Но как-то, сидя на скамейке и наблюдая за клонившимся к горизонту июльским солнцем, Марина услышала женский голос:
– Да вот тебе крест! Она ко мне повернулась, а у нее глаза красным горят! Как будто пламя в них полыхает!
Марина едва не подпрыгнула, потому что в ее голове возникла картинка: пятеро человек, взявших ее в кольцо, и у всех у них страшные красные глаза… Не поворачиваясь и притворившись спящей, женщина краем глаза заметила двух молодых медсестер, которые брели по дорожке парка.
– Знаешь, она и мне не нравится, – откликнулась другая собеседница. – Слащавая уж очень!
Марина поняла, что речь идет о нянечке. Той самой, улыбчивой и вроде бы доброй, которая так навязывала ей чужого ребенка.
– Может, она за воротник закладывает, потому у нее глаза кровью и наливаются? – продолжила особа.
– Да нет же, глаза были не налитые кровью, а именно красные! – заявила запальчиво первая медсестра. – Помнишь старую церковь? Ну, ту, что снесли, а потом универсам на месте которой построили… Я там фрески видела, и на них именно такими были изображены черти – с красными глазами.
– Гм, ну ты через край хватила! Может, у нее болезнь какая?
– Да что за болезнь, если у нее глаза красными стали, а потом снова нормальными? Как будто она умеет их цвет регулировать. Но это еще полбеды! Зачем, скажи на милость, она ходит ночью на заброшенное кладбище?
– Откуда ты знаешь, что на кладбище? Может, просто в лес отправилась.

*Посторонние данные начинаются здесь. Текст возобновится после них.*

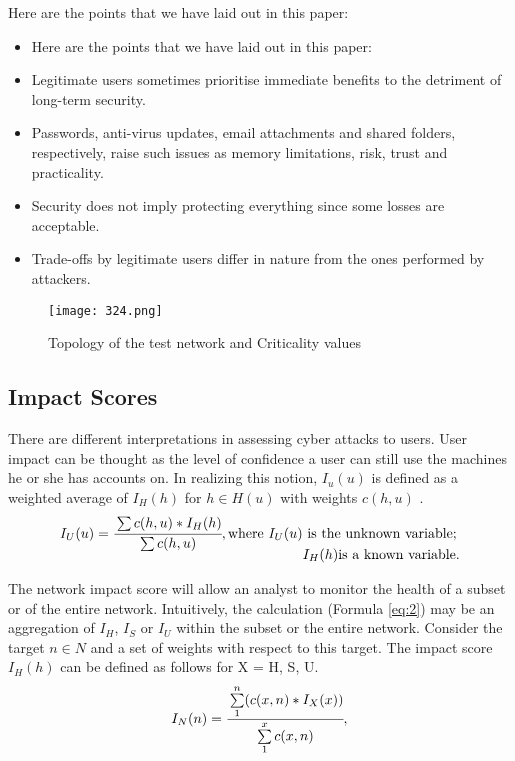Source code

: \documentclass[preprint]{oscmjournal}
\begin{document}
Here are the points that we have laid out in this paper:
\begin{itemize}
    \item Here are the points that we have laid out in this paper:
    \item Legitimate users sometimes prioritise immediate benefits to the detriment of long-term security. 
    \item Passwords, anti-virus updates, email attachments and shared folders, respectively, raise such issues as memory limitations, risk, trust and practicality. 
    \item Security does not imply protecting everything since some losses are acceptable.  
    \item Trade-offs by legitimate users differ in nature from the ones performed by attackers. 
\end{itemize}

\begin{figure}[h]
    \centering
    \texttt{[image: 324.png]}
    \caption{Topology of the test network and Criticality values}
    \label{fig2:enter-label}
\end{figure}


\newpage
\subsection{Impact Scores}
There are different interpretations in assessing cyber attacks to users. User impact can be thought as the level of confidence a user can still use the machines he or she has accounts on. In realizing this notion, $I_u(u)$  is defined as a weighted average of $I_H(h)$ for $h \in H(u)$  with weights $c(h, u)$ .
\begin{equation}
\label{eq:1}
   I_U(u)=\cfrac{\sum c(h, u)*I_H(h)}{\sum c(h,u)},
   \begin{aligned}[t]
        \text{where } I_U(u) & \text{ is the unknown variable;} \\
                        & I_H(h)\text{is a known variable.}
    \end{aligned}
\end{equation}


The network impact score will allow an analyst to monitor the health of a subset or of the entire network. Intuitively, the calculation (Formula \ref{eq:2}) may be an aggregation of $I_H$, $I_S$ or $I_U$  within the subset or the entire network. Consider the target $n\in N$ and a set of weights with respect to this target. The impact score $I_H(h)$ can be defined as follows for X = H, S, U.
\begin{equation}
\label{eq:2}
    I_N(n)=\cfrac{\sum\limits_{1}^n (c(x, n)*I_X(x))}{\sum\limits_{1}^x c(x,n)},
\end{equation}
\end{document}
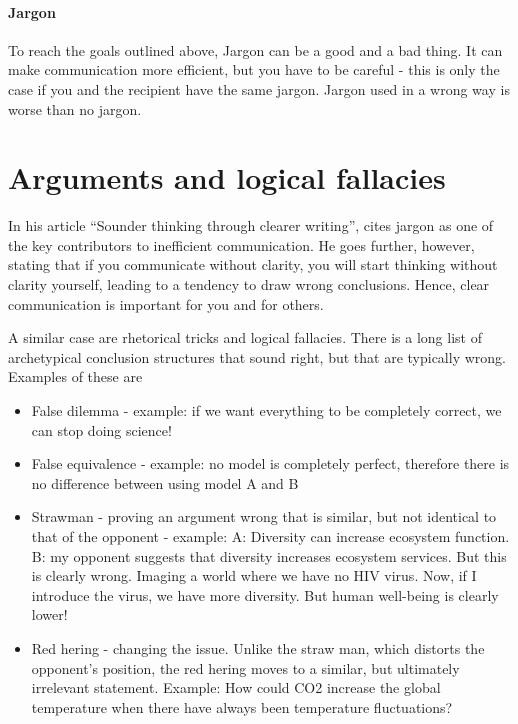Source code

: \documentclass{tufte-book}
\begin{document}
\paragraph{Jargon} To reach the goals outlined above, Jargon can be a good and a bad thing. It can make communication more efficient, but you have to be careful - this is only the case if you and the recipient have the same jargon. Jargon used in a wrong way is worse than no jargon.



\section{Arguments and logical fallacies}\label{ch: arguments and logicical fallacies}

In his article ``Sounder thinking through clearer writing'', \citet{Woodford-Sounderthinkingthrough-1967} cites jargon as one of the key contributors to inefficient communication. He goes further, however, stating that if you communicate without clarity, you will start thinking without clarity yourself, leading to a tendency to draw wrong conclusions. Hence, clear communication is important for you and for others.


A similar case are rhetorical tricks and logical fallacies. There is a long list of archetypical conclusion structures that sound right, but that are typically wrong. Examples of these are

\begin{itemize}
\item False dilemma - example: if we want everything to be completely correct, we can stop doing science!
\item False equivalence - example: no model is completely perfect, therefore there is no difference between using model A and B
\item Strawman - proving an argument wrong that is similar, but not identical to that of the opponent -  example: A: Diversity can increase ecosystem function. B: my opponent suggests that diversity increases ecosystem services. But this is clearly wrong. Imaging a world where we have no HIV virus. Now, if I introduce the virus, we have more diversity. But human well-being is clearly lower!
\item Red hering - changing the issue. Unlike the straw man, which distorts the opponent's position, the red hering moves to a similar, but ultimately irrelevant statement. Example: How could CO2 increase the global temperature when there have always been temperature fluctuations?

\end{itemize}
\end{document}
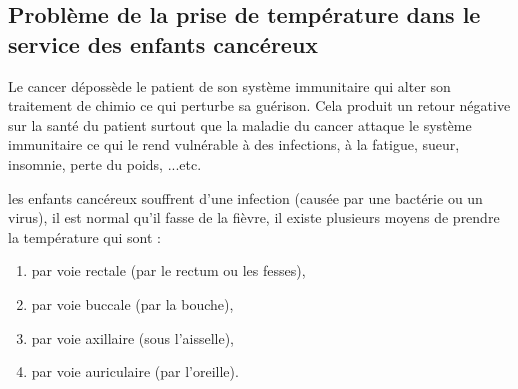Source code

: \documentclass[12pt]{article}
\begin{document}
\subsection{Problème de la prise de température dans le service des enfants cancéreux}
Le cancer dépossède le patient de son système immunitaire qui alter son traitement de chimio ce qui perturbe sa guérison. Cela produit un retour négative sur la santé du patient surtout que la maladie du cancer attaque le système immunitaire ce qui le rend vulnérable à des infections, à la fatigue, sueur, insomnie, perte du poids, ...etc.

les enfants cancéreux souffrent d’une infection (causée par une bactérie ou un virus), il est normal qu’il fasse de la fièvre, il existe plusieurs moyens de prendre la température qui sont :
\begin{enumerate}
	\item par voie rectale (par le rectum ou les fesses),
	\item par voie buccale (par la bouche),
	\item par voie axillaire (sous l’aisselle),
	\item par voie auriculaire (par l’oreille).
\end{enumerate}
\end{document}
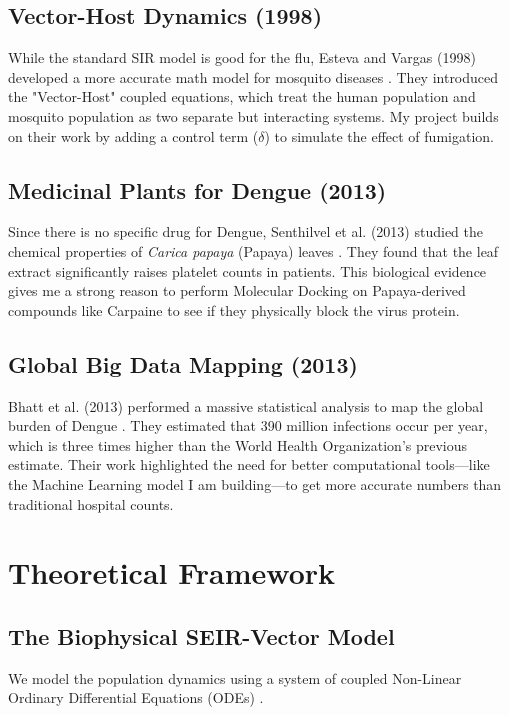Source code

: \documentclass[12pt, a4paper]{article}
\begin{document}
\subsection{Vector-Host Dynamics (1998)}
While the standard SIR model is good for the flu, Esteva and Vargas (1998) developed a more accurate math model for mosquito diseases \cite{ref10}. They introduced the "Vector-Host" coupled equations, which treat the human population and mosquito population as two separate but interacting systems. My project builds on their work by adding a control term ($\delta$) to simulate the effect of fumigation.

\subsection{Medicinal Plants for Dengue (2013)}
Since there is no specific drug for Dengue, Senthilvel et al. (2013) studied the chemical properties of \textit{Carica papaya} (Papaya) leaves \cite{ref11}. They found that the leaf extract significantly raises platelet counts in patients. This biological evidence gives me a strong reason to perform Molecular Docking on Papaya-derived compounds like Carpaine to see if they physically block the virus protein.

\subsection{Global Big Data Mapping (2013)}
Bhatt et al. (2013) performed a massive statistical analysis to map the global burden of Dengue \cite{ref12}. They estimated that 390 million infections occur per year, which is three times higher than the World Health Organization's previous estimate. Their work highlighted the need for better computational tools—like the Machine Learning model I am building—to get more accurate numbers than traditional hospital counts.

\newpage

\section{Theoretical Framework}

\subsection{The Biophysical SEIR-Vector Model}
We model the population dynamics using a system of coupled Non-Linear Ordinary Differential Equations (ODEs) \cite{ref10}.
\end{document}
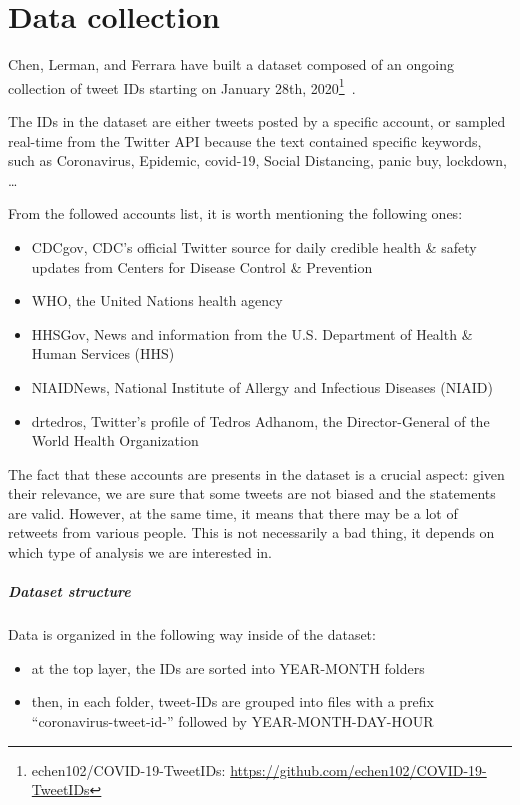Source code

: \graphicspath{{chapters/chapter2/img/}}

\chapter{Data collection}
\label{cha:data}
Chen, Lerman, and Ferrara have built a dataset composed of an ongoing collection of tweet IDs starting on January 28th, 2020\footnote{echen102/COVID-19-TweetIDs: \url{https://github.com/echen102/COVID-19-TweetIDs}}~\cite{chen2020tracking}.

The IDs in the dataset are either tweets posted by a specific account, or sampled real-time from the Twitter API because the text contained specific keywords, such as Coronavirus, Epidemic, covid-19, Social Distancing, panic buy, lockdown, \ldots 

From the followed accounts list, it is worth mentioning the following ones:
\begin{itemize}
	\item CDCgov, CDC's official Twitter source for daily credible health \& safety updates from Centers for Disease Control \& Prevention
	\item WHO, the United Nations health agency
	\item HHSGov, News and information from the U.S. Department of Health \& Human Services (HHS)
	\item NIAIDNews, National Institute of Allergy and Infectious Diseases (NIAID)
	\item drtedros, Twitter's profile of Tedros Adhanom, the Director-General of the World Health Organization
\end{itemize}

The fact that these accounts are presents in the dataset is a crucial aspect: given their relevance, we are sure that some tweets are not biased and the statements are valid. However, at the same time, it means that there may be a lot of retweets from various people. This is not necessarily a bad thing, it depends on which type of analysis we are interested in.

\paragraph{Dataset structure}

Data is organized in the following way inside of the dataset:

\begin{itemize}
	\item at the top layer, the IDs are sorted into YEAR-MONTH folders
	\item then, in each folder, tweet-IDs are grouped into files with a prefix “coronavirus-tweet-id-” followed by YEAR-MONTH-DAY-HOUR
\end{itemize}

– В три часа ночи? В полнолуние? С ребенком на руках? Я, конечно, Льву Романовичу об этом сказала, но он мне не поверил.
Кумушки удалились, и Марина распахнула глаза. Ее сердце билось быстро-быстро. Нашли кому жаловаться на нянечку – ее сообщнику Лоскутину! Решение созрело за пару мгновений. Марина теперь знала, что должна делать.
На следующую ночь она выскользнула из квартиры и отправилась в парк роддома. Все ждала, что появится нянечка с ребенком на руках, но та так и не возникла. На следующую ночь Марина снова дежурила в парке, однако знакомой няни опять не было.
И тут она поняла – женщины вели речь о полнолунии, а оно всего несколько дней как миновало. Значит, надо ждать.
Первое полнолуние пришлось на ненастную и дождливую августовскую ночь. Как назло, в тот день маленькая Света долго не могла заснуть, пришлось носить ее на руках и укачивать. Марине хотелось поскорее отделаться от капризной девчонки и отправиться в парк роддома. А тут еще и муж все не ложился, а свекровь лезла с указаниями, как лучше укачивать ребенка. Наконец Полина Геннадьевна забрала малышку и стала напевать ей колыбельную. Девочка практически сразу замолчала.
Полина Геннадьевна души во внучке не чаяла. Хотя какая она ей внучка! Так, подкидыш, дочка неизвестных родителей. И это был один из вопросов, занимавших Марину: если ее сына врачи похитили, а ей подсунули другого ребенка, то, соответственно, они должны были его где-то взять! В городе вроде ни один младенец не исчезал, иначе возникли бы слухи. Значит, привезли откуда-то из другого места?
В конце концов Полину Геннадьевну тоже сморил сон, и, сидя в кресле-качалке, она, прижав к себе мирно почивавшую Светочку, стала посапывать и причмокивать. По опыту Марина знала: на руках у свекрови малышка не плакала и не капризничала, тихо спала до самого утра.
Муж тоже угомонился. Вначале пытался приставать, но Марина отвергла его сексуальные притязания (после ее возвращения из больницы супруг спал на кушетке в гостиной, а она – в спальне).
И вот, натянув плащ и повязав голову платком, Марина выскользнула из квартиры. Хоть стояло полнолуние, ночного светила на небе видно не было: его заволокли тучи. Хлестал дождь, гудел ветер, чувствовалось приближение осени.
Марина пришла в парк роддома – и вовремя! Потому что увидела фигурку, отделившуюся от здания и перемещавшуюся в сторону леса. Это, вне всяких сомнений, была нянечка. К груди она прижимала белый сверток. Марина окаменела – наверняка женщина несла младенца!